In Memoriam: Musine Kokalari as a Policy for Today

Today, on the 38th anniversary of her death, we remember the dissident woman Musine Kokalari. She was among the first intellectuals, writers, and political activists who sacrificed comfort for the sake of the struggle for democracy, as a woman who refused to submit to the harsh and patriarchal regime. As the founder of the Social Democratic Party, her activism and dissent cost her 16 years of imprisonment and 22 years of internment under Enver Hoxha’s regime.

The activism of Musine Kokalari today serves to remind civil society and political consciousness of a rapid and deep progressive maturity, with logical consistency and moral integrity.

Musine Kokalari is a work and a life that speaks. That reminds us of responsibility, dedication, and determination.

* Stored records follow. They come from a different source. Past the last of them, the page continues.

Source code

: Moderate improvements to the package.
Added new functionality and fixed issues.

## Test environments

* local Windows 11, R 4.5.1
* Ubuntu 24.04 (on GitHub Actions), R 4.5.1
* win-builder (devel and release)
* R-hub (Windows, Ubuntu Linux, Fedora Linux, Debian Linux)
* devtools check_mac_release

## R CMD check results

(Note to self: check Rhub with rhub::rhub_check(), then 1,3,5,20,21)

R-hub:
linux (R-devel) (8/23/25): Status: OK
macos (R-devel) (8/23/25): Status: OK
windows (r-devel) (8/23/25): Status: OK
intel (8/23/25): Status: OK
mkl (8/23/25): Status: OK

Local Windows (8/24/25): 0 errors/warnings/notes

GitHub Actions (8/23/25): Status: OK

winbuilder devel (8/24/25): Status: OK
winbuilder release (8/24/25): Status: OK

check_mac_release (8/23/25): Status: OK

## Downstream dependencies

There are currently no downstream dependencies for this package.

Moreover, her political thought expands the meaning of politics in society. It gives an additional dimension to democracy—not as a dictate of numbers, but as a collective joint effort. Not as the victory of a part, but as a space for all. Not as a majority that rules, but as a responsibility toward the minority, toward the oppressed and the humiliated, toward those whom we otherwise neglect. For Musine, this was the meaning of politics: to give a voice to those who have none, to speak for those who are unheard.

Musine’s last words were:
“I came to know democratic culture, I experienced the tragedy of great revolutionary upheavals. I faced a special trial. I endured 16 years of prison and 22 years of internment with struggles back and forth. I experienced the work of a worker with individual quotas, I experienced collective quota labor in agriculture and construction. I knew the solitude I chose, the chance society in prison, and all the changes that follow this unending earthquake to consolidate the dictatorship of the proletariat. Sometimes I tell myself that I gained nothing by staying alive. For 38 years, I have not known what family means”.